*Given entries*.
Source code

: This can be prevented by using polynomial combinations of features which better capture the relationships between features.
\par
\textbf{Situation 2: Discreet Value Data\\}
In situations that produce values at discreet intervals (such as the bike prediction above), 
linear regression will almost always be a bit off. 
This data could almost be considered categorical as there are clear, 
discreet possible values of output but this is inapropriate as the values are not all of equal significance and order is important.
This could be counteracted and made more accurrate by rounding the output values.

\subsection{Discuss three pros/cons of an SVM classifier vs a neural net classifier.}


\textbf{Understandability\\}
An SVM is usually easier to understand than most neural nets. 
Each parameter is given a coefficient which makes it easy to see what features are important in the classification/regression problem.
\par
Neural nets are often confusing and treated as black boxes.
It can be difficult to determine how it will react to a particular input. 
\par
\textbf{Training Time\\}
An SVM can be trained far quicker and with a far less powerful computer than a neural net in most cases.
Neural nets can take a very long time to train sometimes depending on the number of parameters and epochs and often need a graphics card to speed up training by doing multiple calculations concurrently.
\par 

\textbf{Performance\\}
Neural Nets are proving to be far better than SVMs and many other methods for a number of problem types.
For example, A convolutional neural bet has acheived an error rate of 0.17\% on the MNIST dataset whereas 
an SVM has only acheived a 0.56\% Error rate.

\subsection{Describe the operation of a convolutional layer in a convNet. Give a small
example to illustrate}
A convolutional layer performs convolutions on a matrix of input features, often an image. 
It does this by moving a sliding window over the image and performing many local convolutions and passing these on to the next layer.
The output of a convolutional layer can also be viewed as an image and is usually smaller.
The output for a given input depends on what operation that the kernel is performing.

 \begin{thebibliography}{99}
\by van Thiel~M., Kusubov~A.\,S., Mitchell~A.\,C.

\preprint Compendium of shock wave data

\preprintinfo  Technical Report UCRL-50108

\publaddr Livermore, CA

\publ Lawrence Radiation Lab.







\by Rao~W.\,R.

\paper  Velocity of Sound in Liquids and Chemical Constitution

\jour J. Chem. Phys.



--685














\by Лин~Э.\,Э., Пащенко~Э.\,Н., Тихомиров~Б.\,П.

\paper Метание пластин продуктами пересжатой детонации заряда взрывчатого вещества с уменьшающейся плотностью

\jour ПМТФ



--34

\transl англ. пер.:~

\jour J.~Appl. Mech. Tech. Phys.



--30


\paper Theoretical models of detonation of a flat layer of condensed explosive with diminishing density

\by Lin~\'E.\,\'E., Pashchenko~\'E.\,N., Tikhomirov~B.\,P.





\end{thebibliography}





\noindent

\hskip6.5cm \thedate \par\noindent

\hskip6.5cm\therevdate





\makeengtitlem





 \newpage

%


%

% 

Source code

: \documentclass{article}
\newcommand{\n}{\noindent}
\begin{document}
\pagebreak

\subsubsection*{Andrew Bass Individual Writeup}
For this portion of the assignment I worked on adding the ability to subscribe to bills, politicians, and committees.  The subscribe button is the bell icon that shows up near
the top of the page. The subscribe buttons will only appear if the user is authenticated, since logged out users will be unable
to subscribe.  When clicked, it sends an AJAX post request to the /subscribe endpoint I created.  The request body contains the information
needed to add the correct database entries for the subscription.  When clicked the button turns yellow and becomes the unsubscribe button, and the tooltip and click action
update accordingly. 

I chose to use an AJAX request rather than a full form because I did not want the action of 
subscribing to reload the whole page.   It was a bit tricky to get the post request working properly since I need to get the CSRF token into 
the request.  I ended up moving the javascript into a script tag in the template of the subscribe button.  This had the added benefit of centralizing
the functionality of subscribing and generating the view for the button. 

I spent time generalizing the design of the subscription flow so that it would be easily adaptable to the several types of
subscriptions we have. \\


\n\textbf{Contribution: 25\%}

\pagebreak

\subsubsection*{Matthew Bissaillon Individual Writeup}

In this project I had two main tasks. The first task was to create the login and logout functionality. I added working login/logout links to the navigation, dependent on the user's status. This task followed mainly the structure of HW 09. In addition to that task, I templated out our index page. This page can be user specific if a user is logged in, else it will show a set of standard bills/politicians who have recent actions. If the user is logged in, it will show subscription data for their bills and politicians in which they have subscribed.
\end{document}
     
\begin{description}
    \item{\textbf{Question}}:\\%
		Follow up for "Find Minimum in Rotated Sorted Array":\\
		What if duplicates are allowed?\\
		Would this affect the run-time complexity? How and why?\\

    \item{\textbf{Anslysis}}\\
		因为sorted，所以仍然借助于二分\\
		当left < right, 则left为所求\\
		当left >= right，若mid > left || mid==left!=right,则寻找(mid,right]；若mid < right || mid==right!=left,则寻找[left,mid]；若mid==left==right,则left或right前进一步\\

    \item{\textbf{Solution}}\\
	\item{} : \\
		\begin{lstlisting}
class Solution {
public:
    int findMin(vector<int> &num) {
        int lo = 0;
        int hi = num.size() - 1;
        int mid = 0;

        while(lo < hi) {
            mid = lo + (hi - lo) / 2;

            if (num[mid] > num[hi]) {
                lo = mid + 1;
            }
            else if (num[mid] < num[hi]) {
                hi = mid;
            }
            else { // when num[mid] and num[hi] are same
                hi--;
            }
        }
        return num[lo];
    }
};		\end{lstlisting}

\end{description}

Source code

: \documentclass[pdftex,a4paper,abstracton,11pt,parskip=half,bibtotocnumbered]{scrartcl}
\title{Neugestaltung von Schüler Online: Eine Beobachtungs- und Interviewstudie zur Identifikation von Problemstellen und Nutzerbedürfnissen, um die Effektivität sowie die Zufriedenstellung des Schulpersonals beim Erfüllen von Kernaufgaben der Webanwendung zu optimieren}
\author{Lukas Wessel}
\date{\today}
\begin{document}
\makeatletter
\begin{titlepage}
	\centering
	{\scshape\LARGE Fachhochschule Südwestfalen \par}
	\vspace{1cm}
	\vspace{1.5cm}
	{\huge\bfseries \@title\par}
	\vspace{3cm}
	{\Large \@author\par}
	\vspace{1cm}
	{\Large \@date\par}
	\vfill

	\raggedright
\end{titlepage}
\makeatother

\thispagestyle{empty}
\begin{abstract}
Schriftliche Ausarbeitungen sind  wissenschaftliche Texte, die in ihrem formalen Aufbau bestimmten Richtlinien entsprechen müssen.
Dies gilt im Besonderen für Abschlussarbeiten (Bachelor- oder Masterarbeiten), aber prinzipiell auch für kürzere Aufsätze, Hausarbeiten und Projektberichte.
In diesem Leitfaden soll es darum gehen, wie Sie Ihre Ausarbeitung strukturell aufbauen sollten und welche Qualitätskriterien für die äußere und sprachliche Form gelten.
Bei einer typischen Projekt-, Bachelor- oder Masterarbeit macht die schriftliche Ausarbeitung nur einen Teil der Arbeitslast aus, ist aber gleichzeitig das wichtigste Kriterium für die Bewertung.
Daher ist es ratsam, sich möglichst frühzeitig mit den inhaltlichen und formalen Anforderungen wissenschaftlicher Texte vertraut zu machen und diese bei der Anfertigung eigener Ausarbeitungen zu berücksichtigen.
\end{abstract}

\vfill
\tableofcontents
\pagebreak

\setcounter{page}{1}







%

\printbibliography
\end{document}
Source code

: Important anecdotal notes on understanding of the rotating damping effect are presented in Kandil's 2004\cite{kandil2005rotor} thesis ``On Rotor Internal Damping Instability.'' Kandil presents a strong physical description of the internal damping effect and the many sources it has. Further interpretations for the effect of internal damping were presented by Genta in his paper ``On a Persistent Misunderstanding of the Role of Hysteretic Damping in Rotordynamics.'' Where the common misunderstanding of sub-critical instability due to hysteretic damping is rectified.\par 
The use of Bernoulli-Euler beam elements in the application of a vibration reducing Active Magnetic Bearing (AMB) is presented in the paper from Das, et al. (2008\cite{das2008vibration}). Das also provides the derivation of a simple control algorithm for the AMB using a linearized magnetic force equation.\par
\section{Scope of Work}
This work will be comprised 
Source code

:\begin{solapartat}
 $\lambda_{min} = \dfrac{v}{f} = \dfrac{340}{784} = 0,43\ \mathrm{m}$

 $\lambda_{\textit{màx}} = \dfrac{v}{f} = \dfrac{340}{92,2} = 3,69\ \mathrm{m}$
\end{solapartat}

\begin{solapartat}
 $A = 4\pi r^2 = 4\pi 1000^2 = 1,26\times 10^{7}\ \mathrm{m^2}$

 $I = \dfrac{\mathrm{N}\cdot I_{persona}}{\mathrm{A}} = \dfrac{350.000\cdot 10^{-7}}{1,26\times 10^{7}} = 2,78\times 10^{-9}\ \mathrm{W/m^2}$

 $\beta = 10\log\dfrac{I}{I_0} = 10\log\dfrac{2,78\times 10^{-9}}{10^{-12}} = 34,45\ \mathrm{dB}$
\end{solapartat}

*Brief*.
In the listing above, please copy exactly the lines from the first through the one that contains "discreet possible values", and no others.

*Response for this exercise*.
Source code

: This can be prevented by using polynomial combinations of features which better capture the relationships between features.
\par
\textbf{Situation 2: Discreet Value Data\\}
In situations that produce values at discreet intervals (such as the bike prediction above), 
linear regression will almost always be a bit off. 
This data could almost be considered categorical as there are clear, 
discreet possible values of output but this is inapropriate as the values are not all of equal significance and order is important.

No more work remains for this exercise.